DATA RECORDS |
★ ★ ★ ★ ★ ★ ★

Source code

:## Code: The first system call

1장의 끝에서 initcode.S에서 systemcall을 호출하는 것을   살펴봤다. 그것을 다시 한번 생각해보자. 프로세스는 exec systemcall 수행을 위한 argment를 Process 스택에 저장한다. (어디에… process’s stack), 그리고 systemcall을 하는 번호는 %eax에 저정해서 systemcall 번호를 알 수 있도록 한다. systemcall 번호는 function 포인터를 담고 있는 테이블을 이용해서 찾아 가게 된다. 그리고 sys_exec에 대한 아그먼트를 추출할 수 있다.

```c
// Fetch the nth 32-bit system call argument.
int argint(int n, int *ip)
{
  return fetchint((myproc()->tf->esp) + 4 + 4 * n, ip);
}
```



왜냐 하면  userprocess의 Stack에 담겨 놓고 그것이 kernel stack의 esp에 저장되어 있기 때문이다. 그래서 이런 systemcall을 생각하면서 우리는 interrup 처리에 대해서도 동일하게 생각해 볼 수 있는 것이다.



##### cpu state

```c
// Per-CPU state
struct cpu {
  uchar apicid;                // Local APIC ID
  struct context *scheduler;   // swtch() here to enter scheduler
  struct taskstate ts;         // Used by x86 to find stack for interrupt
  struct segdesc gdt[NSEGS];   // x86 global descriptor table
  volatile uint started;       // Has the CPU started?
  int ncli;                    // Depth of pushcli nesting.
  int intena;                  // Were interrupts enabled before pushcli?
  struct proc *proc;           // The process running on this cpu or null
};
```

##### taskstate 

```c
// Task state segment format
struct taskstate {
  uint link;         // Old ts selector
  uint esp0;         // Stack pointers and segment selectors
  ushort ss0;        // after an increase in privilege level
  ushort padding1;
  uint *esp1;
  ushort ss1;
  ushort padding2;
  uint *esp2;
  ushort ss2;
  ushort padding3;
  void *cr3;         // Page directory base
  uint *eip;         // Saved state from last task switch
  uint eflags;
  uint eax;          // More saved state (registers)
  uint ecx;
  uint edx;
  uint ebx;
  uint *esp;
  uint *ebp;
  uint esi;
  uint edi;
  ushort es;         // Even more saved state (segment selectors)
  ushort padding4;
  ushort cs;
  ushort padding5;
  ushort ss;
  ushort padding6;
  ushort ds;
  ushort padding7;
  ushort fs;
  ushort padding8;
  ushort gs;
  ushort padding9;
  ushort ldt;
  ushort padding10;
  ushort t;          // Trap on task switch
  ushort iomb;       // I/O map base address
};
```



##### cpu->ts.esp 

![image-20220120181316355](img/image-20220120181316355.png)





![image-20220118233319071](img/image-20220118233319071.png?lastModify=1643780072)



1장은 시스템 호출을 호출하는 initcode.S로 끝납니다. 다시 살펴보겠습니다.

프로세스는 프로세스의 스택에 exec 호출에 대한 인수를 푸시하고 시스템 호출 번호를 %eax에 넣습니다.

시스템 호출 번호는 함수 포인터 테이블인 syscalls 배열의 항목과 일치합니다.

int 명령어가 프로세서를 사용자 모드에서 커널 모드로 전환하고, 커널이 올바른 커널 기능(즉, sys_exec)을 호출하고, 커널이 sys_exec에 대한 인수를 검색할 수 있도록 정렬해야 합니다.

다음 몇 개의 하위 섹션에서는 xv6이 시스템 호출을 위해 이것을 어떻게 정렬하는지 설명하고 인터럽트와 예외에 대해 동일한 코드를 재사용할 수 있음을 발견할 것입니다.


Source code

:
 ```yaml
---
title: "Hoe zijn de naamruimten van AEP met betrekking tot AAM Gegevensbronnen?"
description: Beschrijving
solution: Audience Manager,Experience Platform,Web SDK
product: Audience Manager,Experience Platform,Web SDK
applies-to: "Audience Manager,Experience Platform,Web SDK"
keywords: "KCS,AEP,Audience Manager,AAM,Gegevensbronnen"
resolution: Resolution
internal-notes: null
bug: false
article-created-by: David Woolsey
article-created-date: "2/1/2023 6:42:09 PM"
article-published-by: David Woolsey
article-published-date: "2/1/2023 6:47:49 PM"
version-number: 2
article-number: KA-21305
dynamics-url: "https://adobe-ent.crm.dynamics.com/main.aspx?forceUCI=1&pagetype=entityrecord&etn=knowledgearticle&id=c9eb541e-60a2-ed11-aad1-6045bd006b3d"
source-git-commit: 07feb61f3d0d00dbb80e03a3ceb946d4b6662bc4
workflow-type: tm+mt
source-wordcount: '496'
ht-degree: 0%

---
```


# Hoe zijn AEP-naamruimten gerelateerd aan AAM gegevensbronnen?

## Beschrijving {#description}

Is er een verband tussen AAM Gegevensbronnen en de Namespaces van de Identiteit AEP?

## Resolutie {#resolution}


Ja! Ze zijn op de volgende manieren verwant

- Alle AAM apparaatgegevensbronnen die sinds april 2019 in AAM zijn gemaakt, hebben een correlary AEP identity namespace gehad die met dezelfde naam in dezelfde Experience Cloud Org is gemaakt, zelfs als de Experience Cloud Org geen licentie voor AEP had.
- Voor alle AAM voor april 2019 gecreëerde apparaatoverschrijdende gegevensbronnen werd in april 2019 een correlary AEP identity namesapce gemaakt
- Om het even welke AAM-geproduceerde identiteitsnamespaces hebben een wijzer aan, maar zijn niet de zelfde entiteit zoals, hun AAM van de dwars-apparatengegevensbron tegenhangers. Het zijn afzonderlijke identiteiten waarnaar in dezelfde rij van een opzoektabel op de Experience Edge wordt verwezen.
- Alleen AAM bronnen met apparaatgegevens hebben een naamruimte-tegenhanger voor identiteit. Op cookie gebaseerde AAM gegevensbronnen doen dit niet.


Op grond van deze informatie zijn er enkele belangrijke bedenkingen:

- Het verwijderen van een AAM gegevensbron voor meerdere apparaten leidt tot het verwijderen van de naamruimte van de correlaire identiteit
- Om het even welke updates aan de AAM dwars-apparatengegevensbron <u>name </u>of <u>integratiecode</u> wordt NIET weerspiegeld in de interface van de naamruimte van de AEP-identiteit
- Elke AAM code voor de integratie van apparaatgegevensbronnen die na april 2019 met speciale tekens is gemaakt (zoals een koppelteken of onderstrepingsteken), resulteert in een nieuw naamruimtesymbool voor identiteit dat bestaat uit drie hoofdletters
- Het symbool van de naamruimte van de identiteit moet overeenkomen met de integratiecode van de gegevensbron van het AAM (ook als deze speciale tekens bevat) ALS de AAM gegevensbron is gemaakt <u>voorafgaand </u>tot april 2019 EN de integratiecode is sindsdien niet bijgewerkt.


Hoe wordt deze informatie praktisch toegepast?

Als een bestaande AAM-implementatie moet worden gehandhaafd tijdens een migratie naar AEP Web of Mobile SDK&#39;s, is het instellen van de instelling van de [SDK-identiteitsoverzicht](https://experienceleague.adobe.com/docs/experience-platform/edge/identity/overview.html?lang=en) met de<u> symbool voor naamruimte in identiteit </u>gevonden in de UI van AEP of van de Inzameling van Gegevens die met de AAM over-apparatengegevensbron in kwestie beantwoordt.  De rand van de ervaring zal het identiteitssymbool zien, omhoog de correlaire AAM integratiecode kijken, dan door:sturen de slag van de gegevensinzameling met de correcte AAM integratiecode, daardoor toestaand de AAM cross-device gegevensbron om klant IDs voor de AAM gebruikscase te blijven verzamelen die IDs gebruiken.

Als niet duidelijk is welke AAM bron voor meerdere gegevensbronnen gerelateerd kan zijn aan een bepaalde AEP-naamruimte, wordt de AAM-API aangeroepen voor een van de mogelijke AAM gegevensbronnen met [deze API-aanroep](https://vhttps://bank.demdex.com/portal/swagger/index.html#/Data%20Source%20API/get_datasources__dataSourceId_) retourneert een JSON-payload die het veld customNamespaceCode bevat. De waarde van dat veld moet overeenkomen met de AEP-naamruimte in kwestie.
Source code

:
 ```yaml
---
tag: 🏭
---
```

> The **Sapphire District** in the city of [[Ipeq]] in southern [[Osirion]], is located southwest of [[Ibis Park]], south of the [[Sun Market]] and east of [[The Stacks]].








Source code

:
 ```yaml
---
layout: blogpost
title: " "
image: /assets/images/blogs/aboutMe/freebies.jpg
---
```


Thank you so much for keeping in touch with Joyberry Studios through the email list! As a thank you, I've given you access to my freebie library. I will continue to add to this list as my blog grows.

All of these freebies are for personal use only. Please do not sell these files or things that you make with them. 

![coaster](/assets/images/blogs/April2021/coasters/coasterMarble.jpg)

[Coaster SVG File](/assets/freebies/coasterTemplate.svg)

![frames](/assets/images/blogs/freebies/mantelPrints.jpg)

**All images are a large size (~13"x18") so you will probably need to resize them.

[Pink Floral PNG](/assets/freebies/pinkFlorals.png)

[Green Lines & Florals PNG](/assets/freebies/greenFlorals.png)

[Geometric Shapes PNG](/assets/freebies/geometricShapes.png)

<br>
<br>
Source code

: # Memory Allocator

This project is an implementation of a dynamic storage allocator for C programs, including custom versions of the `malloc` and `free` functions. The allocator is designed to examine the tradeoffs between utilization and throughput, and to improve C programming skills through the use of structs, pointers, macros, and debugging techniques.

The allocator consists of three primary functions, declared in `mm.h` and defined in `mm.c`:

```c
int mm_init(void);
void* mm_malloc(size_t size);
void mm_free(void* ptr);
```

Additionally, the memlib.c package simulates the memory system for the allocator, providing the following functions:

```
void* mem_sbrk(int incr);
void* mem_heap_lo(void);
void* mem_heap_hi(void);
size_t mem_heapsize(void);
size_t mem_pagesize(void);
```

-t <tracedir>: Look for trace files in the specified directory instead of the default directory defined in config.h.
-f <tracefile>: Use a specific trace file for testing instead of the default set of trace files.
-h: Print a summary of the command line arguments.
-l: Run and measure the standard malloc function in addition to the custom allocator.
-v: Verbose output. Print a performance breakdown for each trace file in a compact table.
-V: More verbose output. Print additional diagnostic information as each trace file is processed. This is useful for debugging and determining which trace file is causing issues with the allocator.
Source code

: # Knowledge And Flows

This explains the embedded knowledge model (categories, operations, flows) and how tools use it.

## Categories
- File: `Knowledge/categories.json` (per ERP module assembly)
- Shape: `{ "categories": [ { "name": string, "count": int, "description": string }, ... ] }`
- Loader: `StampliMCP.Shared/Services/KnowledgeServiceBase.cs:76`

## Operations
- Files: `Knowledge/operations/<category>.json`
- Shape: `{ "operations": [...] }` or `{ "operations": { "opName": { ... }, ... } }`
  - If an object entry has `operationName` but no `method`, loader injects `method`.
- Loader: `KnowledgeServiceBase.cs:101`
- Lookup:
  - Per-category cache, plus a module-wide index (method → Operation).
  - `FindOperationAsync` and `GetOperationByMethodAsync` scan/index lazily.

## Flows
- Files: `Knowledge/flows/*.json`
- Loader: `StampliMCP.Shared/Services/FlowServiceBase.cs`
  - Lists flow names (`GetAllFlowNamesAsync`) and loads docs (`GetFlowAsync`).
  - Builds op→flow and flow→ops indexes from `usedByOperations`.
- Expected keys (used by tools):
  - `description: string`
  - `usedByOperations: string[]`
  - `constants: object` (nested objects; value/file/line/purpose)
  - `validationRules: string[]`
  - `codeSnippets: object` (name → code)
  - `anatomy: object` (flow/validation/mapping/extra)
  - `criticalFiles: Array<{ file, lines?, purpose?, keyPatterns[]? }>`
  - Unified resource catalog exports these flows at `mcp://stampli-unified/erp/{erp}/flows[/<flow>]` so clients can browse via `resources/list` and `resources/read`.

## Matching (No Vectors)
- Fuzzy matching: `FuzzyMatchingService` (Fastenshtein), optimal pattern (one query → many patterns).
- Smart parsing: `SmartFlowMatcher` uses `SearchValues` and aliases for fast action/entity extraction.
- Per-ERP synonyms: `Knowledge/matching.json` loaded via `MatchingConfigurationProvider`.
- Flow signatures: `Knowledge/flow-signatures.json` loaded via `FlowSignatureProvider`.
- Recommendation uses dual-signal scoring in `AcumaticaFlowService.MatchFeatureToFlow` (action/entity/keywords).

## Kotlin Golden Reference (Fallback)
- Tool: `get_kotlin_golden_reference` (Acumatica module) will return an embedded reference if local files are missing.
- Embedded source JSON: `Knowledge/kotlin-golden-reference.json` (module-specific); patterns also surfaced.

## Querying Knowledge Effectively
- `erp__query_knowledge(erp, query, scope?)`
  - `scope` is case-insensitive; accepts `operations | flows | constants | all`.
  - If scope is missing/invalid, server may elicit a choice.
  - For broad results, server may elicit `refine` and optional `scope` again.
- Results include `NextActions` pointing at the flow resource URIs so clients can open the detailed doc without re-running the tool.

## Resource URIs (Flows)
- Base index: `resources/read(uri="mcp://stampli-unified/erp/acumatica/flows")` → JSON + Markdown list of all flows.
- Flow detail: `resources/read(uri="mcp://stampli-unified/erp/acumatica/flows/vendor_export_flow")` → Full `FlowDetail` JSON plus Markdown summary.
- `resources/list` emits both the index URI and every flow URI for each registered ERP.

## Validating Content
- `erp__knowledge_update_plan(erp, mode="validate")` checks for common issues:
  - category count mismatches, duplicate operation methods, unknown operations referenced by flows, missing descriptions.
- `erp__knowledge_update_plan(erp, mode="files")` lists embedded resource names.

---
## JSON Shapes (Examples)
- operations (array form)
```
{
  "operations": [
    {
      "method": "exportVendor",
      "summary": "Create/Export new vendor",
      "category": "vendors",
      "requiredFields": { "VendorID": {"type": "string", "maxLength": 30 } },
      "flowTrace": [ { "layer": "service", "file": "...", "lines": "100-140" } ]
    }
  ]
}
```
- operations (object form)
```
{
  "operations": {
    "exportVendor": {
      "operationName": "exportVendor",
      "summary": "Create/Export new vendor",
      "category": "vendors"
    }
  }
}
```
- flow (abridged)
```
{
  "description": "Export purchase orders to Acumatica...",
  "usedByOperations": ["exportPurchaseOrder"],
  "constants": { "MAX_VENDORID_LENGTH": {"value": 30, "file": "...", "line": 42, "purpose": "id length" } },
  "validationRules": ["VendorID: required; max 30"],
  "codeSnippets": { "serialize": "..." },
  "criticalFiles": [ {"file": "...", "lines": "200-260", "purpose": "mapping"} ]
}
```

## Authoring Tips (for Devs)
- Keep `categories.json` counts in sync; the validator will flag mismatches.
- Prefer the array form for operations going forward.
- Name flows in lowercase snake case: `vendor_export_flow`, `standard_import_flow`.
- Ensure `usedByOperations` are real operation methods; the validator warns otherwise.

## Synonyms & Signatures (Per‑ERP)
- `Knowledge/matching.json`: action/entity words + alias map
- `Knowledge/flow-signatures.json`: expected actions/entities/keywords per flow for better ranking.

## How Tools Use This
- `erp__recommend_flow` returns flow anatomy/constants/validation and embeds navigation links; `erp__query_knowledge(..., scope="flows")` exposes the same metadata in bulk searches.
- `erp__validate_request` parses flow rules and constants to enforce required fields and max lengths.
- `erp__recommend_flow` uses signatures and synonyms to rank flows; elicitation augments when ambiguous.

★ ★ ★ ★ ★ ★ ★

WHAT IS NEEDED | Make a copy of each line in the records that has the word "zoals".

FINAL ANSWER |
- Om het even welke AAM-geproduceerde identiteitsnamespaces hebben een wijzer aan, maar zijn niet de zelfde entiteit zoals, hun AAM van de dwars-apparatengegevensbron tegenhangers. Het zijn afzonderlijke identiteiten waarnaar in dezelfde rij van een opzoektabel op de Experience Edge wordt verwezen.
- Elke AAM code voor de integratie van apparaatgegevensbronnen die na april 2019 met speciale tekens is gemaakt (zoals een koppelteken of onderstrepingsteken), resulteert in een nieuw naamruimtesymbool voor identiteit dat bestaat uit drie hoofdletters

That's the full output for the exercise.